For Gabrielle Giffords, the fight for gun control isn't over. Despite the Senate’s rejection of comprehensive background measures this April, the former Arizona Democratic Congresswoman and husband Mark Kelly continue to push for this issue which has become very personal for them.
The couple embark today on a seven-day, seven-state tour to remind lawmakers of their constituents’ overwhelming support for expanded background checks.
Giffords told msnbc's Andrea Mitchell this weekend the new push is part of her continued work on the issue after she was critically injured after being shot in the head at a constituent event over two years ago that killed six others.
“I want to build a better place,” Giffords told Mitchell.
As media focused in on revelations about government surveillance, the IRS controversy, and immigration reform, the debate over gun control largely moved out of the national conversation. But initiatives like this one aim to bring it back to the forefront and renew interest in Congress.

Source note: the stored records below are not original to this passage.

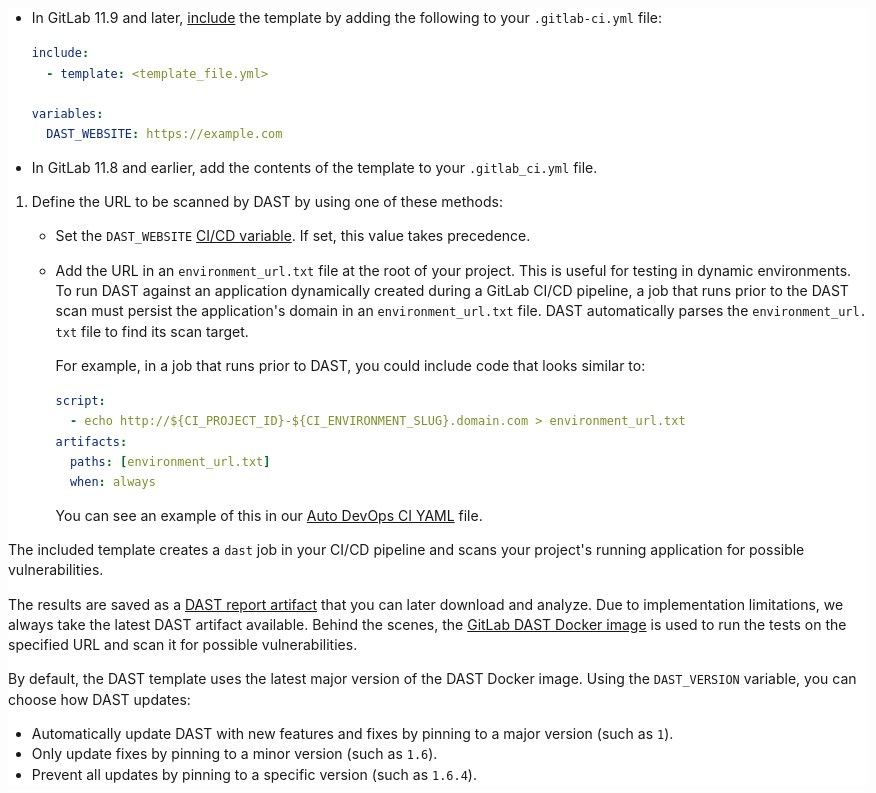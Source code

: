    - In GitLab 11.9 and later, [include](../../../ci/yaml/index.md#includetemplate)
     the template by adding the following to your `.gitlab-ci.yml` file:

     ```yaml
     include:
       - template: <template_file.yml>

     variables:
       DAST_WEBSITE: https://example.com
     ```

   - In GitLab 11.8 and earlier, add the contents of the template to your
     `.gitlab_ci.yml` file.

1. Define the URL to be scanned by DAST by using one of these methods:

   - Set the `DAST_WEBSITE` [CI/CD variable](../../../ci/yaml/index.md#variables).
     If set, this value takes precedence.

   - Add the URL in an `environment_url.txt` file at the root of your project. This is
     useful for testing in dynamic environments. To run DAST against an application
     dynamically created during a GitLab CI/CD pipeline, a job that runs prior to
     the DAST scan must persist the application's domain in an `environment_url.txt`
     file. DAST automatically parses the `environment_url.txt` file to find its
     scan target.

     For example, in a job that runs prior to DAST, you could include code that
     looks similar to:

     ```yaml
     script:
       - echo http://${CI_PROJECT_ID}-${CI_ENVIRONMENT_SLUG}.domain.com > environment_url.txt
     artifacts:
       paths: [environment_url.txt]
       when: always
     ```

     You can see an example of this in our
     [Auto DevOps CI YAML](https://gitlab.com/gitlab-org/gitlab/-/blob/master/lib/gitlab/ci/templates/Jobs/Deploy.gitlab-ci.yml)
     file.

The included template creates a `dast` job in your CI/CD pipeline and scans
your project's running application for possible vulnerabilities.

The results are saved as a
[DAST report artifact](../../../ci/yaml/index.md#artifactsreportsdast)
that you can later download and analyze. Due to implementation limitations, we
always take the latest DAST artifact available. Behind the scenes, the
[GitLab DAST Docker image](https://gitlab.com/security-products/dast)
is used to run the tests on the specified URL and scan it for possible
vulnerabilities.

By default, the DAST template uses the latest major version of the DAST Docker
image. Using the `DAST_VERSION` variable, you can choose how DAST updates:

- Automatically update DAST with new features and fixes by pinning to a major
  version (such as `1`).
- Only update fixes by pinning to a minor version (such as `1.6`).
- Prevent all updates by pinning to a specific version (such as `1.6.4`).

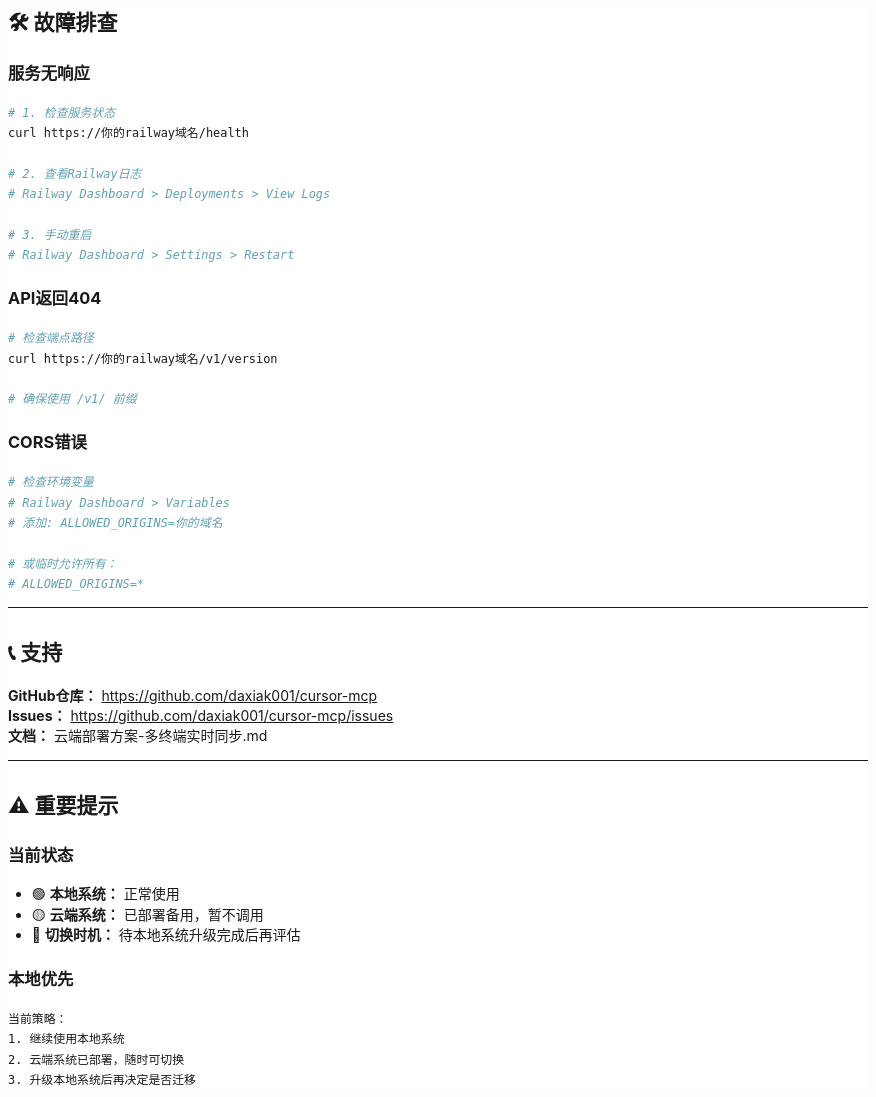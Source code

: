 
## 🛠️ 故障排查

### 服务无响应
```bash
# 1. 检查服务状态
curl https://你的railway域名/health

# 2. 查看Railway日志
# Railway Dashboard > Deployments > View Logs

# 3. 手动重启
# Railway Dashboard > Settings > Restart
```

### API返回404
```bash
# 检查端点路径
curl https://你的railway域名/v1/version

# 确保使用 /v1/ 前缀
```

### CORS错误
```bash
# 检查环境变量
# Railway Dashboard > Variables
# 添加: ALLOWED_ORIGINS=你的域名

# 或临时允许所有：
# ALLOWED_ORIGINS=*
```

---

## 📞 支持

**GitHub仓库：** https://github.com/daxiak001/cursor-mcp  
**Issues：** https://github.com/daxiak001/cursor-mcp/issues  
**文档：** 云端部署方案-多终端实时同步.md

---

## ⚠️ 重要提示

### 当前状态
- 🟢 **本地系统：** 正常使用
- 🟡 **云端系统：** 已部署备用，暂不调用
- 📝 **切换时机：** 待本地系统升级完成后再评估

### 本地优先
```
当前策略：
1. 继续使用本地系统
2. 云端系统已部署，随时可切换
3. 升级本地系统后再决定是否迁移
```
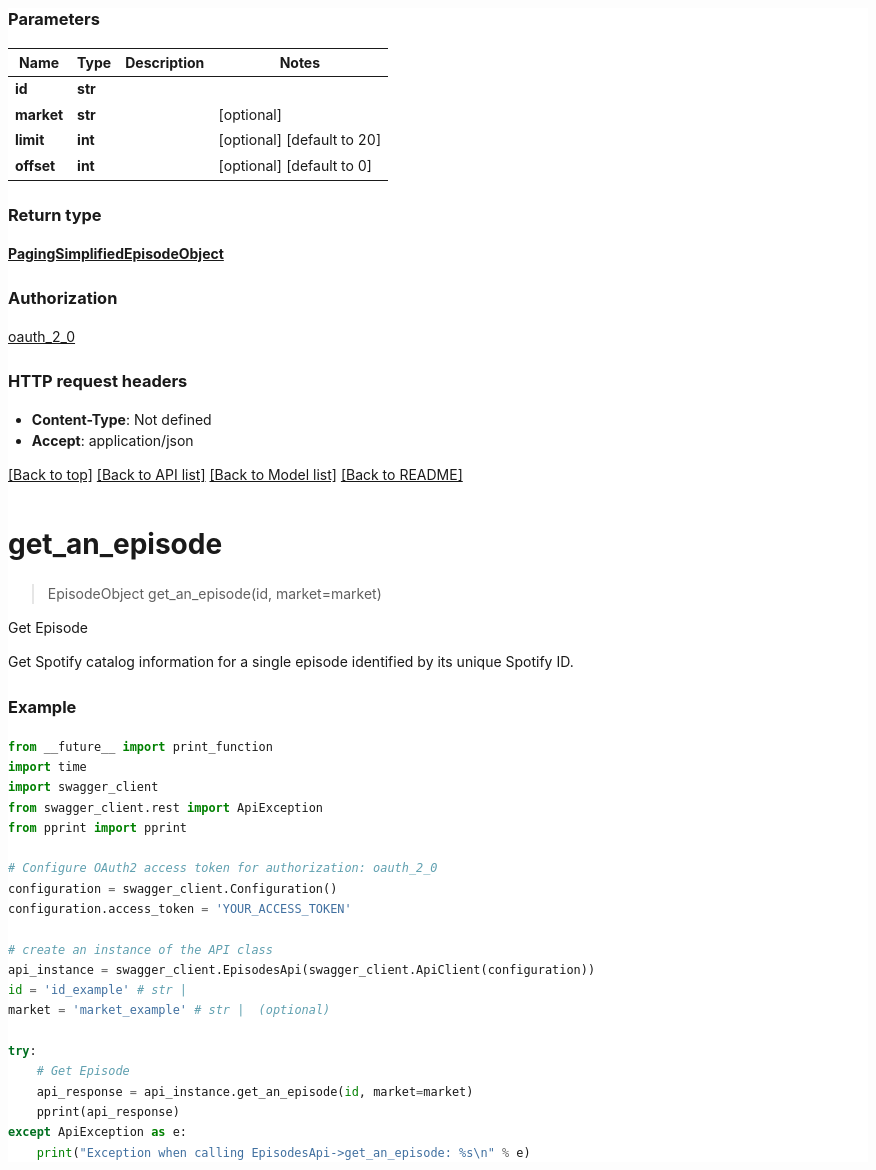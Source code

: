 ### Parameters

Name | Type | Description  | Notes
------------- | ------------- | ------------- | -------------
 **id** | **str**|  | 
 **market** | **str**|  | [optional] 
 **limit** | **int**|  | [optional] [default to 20]
 **offset** | **int**|  | [optional] [default to 0]

### Return type

[**PagingSimplifiedEpisodeObject**](PagingSimplifiedEpisodeObject.md)

### Authorization

[oauth_2_0](../README.md#oauth_2_0)

### HTTP request headers

 - **Content-Type**: Not defined
 - **Accept**: application/json

[[Back to top]](#) [[Back to API list]](../README.md#documentation-for-api-endpoints) [[Back to Model list]](../README.md#documentation-for-models) [[Back to README]](../README.md)

# **get_an_episode**
> EpisodeObject get_an_episode(id, market=market)

Get Episode 

Get Spotify catalog information for a single episode identified by its unique Spotify ID. 

### Example
```python
from __future__ import print_function
import time
import swagger_client
from swagger_client.rest import ApiException
from pprint import pprint

# Configure OAuth2 access token for authorization: oauth_2_0
configuration = swagger_client.Configuration()
configuration.access_token = 'YOUR_ACCESS_TOKEN'

# create an instance of the API class
api_instance = swagger_client.EpisodesApi(swagger_client.ApiClient(configuration))
id = 'id_example' # str | 
market = 'market_example' # str |  (optional)

try:
    # Get Episode 
    api_response = api_instance.get_an_episode(id, market=market)
    pprint(api_response)
except ApiException as e:
    print("Exception when calling EpisodesApi->get_an_episode: %s\n" % e)
```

The tour includes stops in Nevada, Alaska, Maine, New Hampshire, North Dakota, and Ohio — states with senators who voted against the bipartisan Senate legislation in April.
Pia Carusone, director of Giffords' and Kelly’s advocacy group Americans for Responsible Solutions, is optimistic about the continued momentum behind the issue.
“There is a lot of interest in Washington in getting this done and the passion around the country hasn’t waned at all since the background check vote failed in the Senate,” Carusone told msnbc.com.
The Senate does not have specific plans to bring gun control legislation back for another vote. But Vice President Biden said recently that at least five senators are prepared to switch their votes if the issue comes up again.
The National Rifle Association, which opposes universal background checks, was pleased with the April vote and continues to remind senators of that. The pro-gun-rights organization sent out mailers thanking Sen. Heidi Heitkamp (D-N.D.) for voting against the measure and launched ads criticizing Sen. Joe Manchin (D- W.Va.) for his support of the gun control measures.
Nevertheless, the ARS has commissioned polling in key states showing that significant majorities of residents support expanded background checks, despite their representatives’ “no” votes on the issue.
As a former moderate member of Congress, Giffords understands political implications of important votes. That is why she plans to emphasize evidence that voters are supportive of their senators changing their mind on gun control.
For example, these polls show that Nevada voters--including gun owners--want Sen. Dean Heller to change his vote on background checks by a margin of 2:1. In another stop on the tour, Alaska, the group found that even while 64% of voters own a gun--72% favor expanded background checks.
Americans for Responsible Solutions plans to highlight votes on the popular expanded background checks in upcoming elections to remind voters of their Senators’ position.
“A big part of the intention of this group is to show some political muscle on behalf of the reasonable gun owners and non-gun owners in this country,” Carusone said.